Collected data

╔══

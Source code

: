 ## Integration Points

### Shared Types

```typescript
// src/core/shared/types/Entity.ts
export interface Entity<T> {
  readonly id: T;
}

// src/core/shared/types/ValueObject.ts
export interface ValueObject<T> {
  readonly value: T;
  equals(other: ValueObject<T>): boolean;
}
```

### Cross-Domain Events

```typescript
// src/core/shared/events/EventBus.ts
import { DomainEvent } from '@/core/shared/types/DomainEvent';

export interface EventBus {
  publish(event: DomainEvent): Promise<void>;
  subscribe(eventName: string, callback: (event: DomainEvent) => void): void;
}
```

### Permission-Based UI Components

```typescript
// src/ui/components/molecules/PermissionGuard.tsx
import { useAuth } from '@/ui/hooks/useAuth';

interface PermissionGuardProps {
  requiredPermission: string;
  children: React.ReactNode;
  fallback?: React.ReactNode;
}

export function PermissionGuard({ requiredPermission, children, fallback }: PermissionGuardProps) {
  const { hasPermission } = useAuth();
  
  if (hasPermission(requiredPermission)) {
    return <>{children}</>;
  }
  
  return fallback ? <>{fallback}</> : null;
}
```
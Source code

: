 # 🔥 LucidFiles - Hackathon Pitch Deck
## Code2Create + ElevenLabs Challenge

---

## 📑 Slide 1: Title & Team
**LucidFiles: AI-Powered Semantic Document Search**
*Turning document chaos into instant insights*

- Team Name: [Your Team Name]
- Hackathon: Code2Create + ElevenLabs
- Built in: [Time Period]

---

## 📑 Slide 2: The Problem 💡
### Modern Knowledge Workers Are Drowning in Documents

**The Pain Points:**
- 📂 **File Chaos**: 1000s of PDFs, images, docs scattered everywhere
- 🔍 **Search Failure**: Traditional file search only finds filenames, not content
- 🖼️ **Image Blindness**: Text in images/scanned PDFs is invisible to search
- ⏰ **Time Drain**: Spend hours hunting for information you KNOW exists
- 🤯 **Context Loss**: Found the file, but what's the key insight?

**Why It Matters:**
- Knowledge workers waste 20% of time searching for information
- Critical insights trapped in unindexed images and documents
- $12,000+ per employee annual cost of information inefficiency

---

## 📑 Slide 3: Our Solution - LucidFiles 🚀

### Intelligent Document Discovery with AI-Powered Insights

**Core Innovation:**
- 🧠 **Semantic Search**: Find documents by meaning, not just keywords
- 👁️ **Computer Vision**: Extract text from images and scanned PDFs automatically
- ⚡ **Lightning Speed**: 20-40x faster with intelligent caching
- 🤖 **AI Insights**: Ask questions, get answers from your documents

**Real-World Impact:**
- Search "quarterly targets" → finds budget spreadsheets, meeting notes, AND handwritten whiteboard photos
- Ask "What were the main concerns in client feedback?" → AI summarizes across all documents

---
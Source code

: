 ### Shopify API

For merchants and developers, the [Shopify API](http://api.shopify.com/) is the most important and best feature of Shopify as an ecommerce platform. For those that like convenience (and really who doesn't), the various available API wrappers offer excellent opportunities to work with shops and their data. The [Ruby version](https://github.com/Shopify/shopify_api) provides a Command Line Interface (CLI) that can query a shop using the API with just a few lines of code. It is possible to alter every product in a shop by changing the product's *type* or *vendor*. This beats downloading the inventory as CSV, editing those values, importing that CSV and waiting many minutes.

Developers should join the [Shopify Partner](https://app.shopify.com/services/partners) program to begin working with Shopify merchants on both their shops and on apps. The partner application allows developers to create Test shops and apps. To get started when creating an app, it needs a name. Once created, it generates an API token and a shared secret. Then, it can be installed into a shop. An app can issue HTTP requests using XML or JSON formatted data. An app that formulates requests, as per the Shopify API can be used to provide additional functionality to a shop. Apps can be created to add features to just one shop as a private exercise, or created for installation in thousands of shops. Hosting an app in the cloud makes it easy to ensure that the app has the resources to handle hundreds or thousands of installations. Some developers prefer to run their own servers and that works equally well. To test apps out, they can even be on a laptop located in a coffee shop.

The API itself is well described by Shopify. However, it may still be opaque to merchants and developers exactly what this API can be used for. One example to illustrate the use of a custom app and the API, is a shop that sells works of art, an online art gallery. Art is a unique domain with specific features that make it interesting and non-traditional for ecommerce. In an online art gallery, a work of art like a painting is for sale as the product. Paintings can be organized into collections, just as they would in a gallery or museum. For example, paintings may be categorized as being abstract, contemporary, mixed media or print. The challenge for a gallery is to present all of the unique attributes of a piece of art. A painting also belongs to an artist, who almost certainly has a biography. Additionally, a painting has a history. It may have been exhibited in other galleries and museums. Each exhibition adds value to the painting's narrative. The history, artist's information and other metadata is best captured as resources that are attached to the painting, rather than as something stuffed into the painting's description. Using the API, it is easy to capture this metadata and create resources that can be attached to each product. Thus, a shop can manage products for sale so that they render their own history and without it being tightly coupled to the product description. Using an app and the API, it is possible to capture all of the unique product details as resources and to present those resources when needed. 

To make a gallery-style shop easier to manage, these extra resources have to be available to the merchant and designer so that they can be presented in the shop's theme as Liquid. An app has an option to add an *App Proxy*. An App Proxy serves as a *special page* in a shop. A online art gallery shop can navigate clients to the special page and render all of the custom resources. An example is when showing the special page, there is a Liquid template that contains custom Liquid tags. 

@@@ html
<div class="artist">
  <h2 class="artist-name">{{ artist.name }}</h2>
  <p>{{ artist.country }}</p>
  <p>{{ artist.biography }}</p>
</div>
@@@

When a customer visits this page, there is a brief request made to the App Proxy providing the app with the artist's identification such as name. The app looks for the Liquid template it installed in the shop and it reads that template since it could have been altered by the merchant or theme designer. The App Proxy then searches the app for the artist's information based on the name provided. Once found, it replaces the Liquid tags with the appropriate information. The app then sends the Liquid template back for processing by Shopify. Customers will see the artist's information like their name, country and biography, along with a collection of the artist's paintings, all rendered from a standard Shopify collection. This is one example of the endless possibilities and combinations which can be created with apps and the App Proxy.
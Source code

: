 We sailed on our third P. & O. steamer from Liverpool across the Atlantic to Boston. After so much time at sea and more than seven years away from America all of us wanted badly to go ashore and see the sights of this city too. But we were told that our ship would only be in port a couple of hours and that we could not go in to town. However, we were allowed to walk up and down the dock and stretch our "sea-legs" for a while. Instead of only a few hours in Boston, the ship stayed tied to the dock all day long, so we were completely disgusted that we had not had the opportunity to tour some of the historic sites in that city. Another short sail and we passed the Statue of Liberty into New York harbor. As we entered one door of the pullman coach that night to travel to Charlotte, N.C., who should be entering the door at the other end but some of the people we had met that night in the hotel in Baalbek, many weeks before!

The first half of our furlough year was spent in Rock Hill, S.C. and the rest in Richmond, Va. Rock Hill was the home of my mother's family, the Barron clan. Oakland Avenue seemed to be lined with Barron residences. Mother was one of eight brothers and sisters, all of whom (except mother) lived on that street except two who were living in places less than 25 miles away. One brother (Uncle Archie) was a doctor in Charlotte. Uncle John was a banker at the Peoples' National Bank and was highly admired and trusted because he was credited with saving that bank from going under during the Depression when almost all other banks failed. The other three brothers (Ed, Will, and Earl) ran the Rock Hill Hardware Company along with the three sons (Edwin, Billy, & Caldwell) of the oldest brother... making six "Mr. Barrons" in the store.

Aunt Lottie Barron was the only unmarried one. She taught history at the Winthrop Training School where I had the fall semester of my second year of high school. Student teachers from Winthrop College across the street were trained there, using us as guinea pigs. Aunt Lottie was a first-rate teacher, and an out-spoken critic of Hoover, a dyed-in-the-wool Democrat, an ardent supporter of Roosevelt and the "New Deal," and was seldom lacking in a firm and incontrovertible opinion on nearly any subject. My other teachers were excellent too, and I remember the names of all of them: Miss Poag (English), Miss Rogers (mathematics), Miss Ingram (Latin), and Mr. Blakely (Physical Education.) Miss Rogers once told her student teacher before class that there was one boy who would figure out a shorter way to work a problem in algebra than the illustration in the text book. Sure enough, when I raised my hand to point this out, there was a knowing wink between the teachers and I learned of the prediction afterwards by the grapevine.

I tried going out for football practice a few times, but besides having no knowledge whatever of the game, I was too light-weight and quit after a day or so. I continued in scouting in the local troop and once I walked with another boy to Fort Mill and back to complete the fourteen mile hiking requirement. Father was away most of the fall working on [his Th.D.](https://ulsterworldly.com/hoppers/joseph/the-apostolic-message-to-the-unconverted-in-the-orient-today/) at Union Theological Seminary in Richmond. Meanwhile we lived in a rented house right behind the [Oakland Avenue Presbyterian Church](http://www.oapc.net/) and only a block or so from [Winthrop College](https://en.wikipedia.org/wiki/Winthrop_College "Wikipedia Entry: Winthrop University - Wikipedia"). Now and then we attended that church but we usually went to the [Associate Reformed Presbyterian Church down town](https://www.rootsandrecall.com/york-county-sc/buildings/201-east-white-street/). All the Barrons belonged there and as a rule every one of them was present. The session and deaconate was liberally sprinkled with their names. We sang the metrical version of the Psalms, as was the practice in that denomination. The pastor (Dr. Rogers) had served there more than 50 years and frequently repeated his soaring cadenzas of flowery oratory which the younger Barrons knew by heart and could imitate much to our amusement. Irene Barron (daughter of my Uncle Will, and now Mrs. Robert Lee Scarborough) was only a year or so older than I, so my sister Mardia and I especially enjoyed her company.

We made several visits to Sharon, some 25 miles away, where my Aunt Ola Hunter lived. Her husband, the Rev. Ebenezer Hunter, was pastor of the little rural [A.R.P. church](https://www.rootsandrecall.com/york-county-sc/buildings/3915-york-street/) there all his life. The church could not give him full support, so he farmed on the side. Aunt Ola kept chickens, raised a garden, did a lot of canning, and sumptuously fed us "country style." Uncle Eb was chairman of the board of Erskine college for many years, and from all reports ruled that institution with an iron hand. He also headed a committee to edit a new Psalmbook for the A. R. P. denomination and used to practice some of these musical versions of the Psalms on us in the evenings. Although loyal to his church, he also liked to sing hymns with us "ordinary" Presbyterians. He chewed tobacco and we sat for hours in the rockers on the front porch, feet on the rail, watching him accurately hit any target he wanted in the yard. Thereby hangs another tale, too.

╚══

*How to complete this task*
Show every line from the entries that includes the word "void".

*Solution to this task*
  publish(event: DomainEvent): Promise<void>;
  subscribe(eventName: string, callback: (event: DomainEvent) => void): void;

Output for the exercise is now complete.